A distinguished group of college officials will join in the discussion, “Innovations in Residential Living to Bridge the Gap.”


Prof. Byron Nichols


The panel's moderator, Union Professor of Political Science Byron Nichols, was one of seven faculty members chosen in 2000 to lead the creation of the Minerva House System, Union's $20 million investment in transforming the living/learning dynamic in campus culture.


Nichols, who joined the Union faculty in 1968 and has served in many capacities, is a former Danforth Fellow who has long been interested in how faculty-student relationships can be strengthened to facilitate intellectual and personal growth. He has organized different kinds of learning situations at Union, both on- and off-campus. He is the faculty representative of Orange House.



Panelists include:


Victoria Swigert, professor of sociology and assistant dean of the College of the Holy Cross. Swigert is a committee member for the First-Year Experience, which allows students to explore connections between what happens inside the classroom and in the world outside.


Sorum House freshman orientation


Timothy Spears, dean and professor of American Studies at Middlebury College.

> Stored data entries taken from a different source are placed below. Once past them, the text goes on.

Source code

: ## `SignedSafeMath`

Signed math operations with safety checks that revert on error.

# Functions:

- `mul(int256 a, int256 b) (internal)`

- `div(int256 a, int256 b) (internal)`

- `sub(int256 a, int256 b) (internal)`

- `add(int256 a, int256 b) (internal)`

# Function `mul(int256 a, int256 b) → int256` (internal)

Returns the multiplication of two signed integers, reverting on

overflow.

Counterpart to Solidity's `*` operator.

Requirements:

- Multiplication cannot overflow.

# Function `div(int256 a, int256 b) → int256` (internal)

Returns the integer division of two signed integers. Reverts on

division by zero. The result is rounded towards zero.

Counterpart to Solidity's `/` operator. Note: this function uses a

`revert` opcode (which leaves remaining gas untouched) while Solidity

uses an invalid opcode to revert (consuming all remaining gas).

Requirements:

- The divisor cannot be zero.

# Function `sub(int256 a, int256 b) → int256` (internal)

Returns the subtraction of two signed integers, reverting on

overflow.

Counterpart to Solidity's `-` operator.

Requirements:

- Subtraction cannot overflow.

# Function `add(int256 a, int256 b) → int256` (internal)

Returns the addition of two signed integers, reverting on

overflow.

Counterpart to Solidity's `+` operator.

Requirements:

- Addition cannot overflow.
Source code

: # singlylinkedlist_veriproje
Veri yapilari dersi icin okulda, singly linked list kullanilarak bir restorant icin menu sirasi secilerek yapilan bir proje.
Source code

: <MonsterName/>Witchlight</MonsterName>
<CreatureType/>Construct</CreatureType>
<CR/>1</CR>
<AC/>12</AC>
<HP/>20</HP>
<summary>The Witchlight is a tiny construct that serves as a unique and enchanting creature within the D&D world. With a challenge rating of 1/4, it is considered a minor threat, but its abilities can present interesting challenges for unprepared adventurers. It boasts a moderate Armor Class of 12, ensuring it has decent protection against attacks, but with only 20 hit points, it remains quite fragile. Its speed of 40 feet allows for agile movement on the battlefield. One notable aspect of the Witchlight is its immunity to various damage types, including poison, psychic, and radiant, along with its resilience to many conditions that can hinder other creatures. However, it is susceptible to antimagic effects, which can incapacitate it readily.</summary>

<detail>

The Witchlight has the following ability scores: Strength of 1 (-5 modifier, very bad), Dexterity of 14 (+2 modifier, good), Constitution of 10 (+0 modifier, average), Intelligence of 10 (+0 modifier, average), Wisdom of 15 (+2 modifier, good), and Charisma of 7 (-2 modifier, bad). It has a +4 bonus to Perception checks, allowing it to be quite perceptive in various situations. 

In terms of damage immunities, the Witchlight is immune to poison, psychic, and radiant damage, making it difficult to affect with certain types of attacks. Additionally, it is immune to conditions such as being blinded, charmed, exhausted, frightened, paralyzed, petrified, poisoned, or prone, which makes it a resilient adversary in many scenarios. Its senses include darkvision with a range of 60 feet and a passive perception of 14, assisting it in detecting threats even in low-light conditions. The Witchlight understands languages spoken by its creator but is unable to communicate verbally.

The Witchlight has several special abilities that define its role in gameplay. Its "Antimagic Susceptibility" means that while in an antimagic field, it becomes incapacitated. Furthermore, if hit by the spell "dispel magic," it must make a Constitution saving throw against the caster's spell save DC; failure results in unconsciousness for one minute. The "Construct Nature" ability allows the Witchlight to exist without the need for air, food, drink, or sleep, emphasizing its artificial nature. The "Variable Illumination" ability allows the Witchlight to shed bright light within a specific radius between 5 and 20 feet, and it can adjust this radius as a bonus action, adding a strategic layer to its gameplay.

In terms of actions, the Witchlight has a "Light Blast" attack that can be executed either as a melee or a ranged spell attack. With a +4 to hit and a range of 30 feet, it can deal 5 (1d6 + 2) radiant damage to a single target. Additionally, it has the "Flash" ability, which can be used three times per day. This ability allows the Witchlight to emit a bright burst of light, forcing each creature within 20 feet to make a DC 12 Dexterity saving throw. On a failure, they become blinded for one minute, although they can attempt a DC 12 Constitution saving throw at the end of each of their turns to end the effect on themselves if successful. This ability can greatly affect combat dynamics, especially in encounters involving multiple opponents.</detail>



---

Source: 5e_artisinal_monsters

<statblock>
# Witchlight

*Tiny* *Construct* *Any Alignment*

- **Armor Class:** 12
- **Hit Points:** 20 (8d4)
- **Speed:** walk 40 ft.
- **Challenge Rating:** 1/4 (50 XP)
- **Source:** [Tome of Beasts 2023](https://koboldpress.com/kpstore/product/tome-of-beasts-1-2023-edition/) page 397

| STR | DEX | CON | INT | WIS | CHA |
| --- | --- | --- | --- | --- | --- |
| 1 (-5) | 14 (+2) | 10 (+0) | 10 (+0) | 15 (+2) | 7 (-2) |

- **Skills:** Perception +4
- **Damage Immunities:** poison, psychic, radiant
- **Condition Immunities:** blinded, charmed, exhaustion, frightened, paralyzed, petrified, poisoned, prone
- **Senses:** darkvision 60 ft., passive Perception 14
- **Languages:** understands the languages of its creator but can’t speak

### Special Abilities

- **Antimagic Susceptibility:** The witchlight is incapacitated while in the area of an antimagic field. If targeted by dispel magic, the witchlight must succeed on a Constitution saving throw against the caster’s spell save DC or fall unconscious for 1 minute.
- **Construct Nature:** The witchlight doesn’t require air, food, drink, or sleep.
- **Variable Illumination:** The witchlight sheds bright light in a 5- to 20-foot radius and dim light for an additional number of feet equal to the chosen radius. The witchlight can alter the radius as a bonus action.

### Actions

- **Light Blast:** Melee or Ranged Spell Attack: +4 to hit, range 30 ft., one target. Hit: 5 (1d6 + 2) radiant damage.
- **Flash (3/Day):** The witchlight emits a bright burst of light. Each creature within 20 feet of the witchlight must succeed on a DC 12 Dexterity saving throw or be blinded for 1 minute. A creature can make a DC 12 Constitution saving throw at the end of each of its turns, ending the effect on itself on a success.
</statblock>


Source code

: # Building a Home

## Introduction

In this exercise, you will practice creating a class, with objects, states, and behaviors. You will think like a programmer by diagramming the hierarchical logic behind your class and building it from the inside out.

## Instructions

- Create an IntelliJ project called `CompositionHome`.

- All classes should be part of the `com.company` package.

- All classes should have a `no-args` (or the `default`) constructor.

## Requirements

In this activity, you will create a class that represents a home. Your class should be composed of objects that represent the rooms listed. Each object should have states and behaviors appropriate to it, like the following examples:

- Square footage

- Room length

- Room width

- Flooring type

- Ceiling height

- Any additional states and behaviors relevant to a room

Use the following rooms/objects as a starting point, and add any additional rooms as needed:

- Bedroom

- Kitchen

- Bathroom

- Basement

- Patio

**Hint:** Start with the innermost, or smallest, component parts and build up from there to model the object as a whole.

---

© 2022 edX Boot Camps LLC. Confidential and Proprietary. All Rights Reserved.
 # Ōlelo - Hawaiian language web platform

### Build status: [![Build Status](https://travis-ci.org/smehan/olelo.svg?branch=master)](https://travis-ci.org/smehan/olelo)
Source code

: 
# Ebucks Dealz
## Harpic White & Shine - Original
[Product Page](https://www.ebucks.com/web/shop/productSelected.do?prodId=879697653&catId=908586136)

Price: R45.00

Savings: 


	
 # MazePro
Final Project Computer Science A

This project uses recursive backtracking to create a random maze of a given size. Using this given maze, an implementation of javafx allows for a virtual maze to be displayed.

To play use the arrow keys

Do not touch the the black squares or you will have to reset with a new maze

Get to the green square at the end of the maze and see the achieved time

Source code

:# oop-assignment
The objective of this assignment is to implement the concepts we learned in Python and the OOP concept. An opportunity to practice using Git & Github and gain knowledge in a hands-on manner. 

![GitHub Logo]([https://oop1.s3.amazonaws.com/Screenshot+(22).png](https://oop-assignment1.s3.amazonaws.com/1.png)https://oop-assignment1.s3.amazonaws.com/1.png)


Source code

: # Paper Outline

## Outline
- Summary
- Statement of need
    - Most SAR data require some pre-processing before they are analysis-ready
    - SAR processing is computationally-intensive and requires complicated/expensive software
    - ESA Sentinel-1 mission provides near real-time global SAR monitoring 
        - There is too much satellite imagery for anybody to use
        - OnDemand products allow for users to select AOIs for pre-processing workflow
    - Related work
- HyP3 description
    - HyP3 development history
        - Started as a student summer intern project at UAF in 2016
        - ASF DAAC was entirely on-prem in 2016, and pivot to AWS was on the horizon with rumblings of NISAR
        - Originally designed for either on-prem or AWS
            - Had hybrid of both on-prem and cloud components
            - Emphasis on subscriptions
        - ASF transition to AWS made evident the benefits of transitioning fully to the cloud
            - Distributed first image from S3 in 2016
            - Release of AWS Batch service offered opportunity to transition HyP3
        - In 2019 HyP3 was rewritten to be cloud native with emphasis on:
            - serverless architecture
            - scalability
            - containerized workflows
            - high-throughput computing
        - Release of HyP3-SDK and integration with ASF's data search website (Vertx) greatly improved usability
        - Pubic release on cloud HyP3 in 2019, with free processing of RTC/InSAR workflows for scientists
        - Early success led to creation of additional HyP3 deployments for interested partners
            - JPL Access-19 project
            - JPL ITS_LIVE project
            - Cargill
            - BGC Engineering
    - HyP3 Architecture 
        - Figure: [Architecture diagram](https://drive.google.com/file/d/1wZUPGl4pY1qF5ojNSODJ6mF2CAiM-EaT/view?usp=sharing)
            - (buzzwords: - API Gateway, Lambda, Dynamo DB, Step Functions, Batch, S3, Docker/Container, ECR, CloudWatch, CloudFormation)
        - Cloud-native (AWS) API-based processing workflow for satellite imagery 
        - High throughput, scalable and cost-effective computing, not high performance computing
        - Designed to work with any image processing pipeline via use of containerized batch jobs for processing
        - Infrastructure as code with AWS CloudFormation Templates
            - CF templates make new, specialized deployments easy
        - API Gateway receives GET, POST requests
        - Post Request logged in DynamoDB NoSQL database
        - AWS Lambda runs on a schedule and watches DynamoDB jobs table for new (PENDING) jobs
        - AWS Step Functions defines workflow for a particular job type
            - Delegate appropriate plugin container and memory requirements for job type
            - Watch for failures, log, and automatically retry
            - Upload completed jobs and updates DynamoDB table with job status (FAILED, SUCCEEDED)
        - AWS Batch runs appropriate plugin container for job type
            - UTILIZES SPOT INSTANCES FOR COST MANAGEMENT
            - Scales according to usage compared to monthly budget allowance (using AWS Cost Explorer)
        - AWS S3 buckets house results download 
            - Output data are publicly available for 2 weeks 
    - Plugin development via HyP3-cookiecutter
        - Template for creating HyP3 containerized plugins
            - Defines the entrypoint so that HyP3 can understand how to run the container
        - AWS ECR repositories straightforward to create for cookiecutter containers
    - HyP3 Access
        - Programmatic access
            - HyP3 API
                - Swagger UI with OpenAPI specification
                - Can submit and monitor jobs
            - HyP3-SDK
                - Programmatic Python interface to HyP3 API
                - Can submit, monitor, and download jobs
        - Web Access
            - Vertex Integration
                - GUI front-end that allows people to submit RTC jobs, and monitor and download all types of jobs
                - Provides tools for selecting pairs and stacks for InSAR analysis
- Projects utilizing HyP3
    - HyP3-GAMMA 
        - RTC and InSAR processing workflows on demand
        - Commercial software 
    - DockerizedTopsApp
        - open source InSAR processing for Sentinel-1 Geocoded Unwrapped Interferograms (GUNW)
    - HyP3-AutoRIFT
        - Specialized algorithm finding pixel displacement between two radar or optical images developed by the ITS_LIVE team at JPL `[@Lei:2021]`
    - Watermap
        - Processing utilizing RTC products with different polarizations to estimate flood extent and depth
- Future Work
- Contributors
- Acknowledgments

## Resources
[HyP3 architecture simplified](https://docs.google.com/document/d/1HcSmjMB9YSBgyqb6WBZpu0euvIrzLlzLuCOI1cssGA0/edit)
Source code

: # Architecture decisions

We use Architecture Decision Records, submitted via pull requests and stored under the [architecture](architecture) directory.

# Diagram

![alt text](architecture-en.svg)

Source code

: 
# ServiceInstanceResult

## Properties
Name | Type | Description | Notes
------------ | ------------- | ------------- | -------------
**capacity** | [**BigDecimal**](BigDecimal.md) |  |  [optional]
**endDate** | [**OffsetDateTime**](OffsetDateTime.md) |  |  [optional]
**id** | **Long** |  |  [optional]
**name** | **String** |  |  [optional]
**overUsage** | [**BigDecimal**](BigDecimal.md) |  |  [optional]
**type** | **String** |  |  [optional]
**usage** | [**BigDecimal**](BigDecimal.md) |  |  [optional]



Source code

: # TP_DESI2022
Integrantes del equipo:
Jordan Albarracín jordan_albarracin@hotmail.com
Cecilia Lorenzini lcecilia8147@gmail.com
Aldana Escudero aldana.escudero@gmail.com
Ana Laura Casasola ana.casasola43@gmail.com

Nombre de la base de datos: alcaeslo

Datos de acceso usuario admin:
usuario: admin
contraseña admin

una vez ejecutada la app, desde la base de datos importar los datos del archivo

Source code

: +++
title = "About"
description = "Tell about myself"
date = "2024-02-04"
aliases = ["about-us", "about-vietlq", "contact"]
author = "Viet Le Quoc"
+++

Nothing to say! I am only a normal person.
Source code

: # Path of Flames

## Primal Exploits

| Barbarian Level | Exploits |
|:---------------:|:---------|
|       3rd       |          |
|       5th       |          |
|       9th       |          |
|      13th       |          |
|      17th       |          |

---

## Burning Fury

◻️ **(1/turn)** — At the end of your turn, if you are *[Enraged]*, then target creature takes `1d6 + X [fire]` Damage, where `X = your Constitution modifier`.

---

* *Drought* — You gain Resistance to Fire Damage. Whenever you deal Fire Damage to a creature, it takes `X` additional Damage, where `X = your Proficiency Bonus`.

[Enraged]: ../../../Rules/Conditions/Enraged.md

Spears helped develop the Commons system, whose five residences exemplify the college's conviction that an excellent liberal arts education takes place around the clock.



Suzanne Benack


Suzanne Benack, Union professor of psychology, faculty advisor to Sorum House and a member of the Minerva Council. Benack, who has taught at Union since 1981, was a member of the committee that proposed the Minerva system. Her research has included studies of moral and epistemological development in the college years.



Kent C. Trachte, dean of Franklin and Marshall College. F&M is in its second year of creating a College House System based on the principles of faculty leadership and student governance.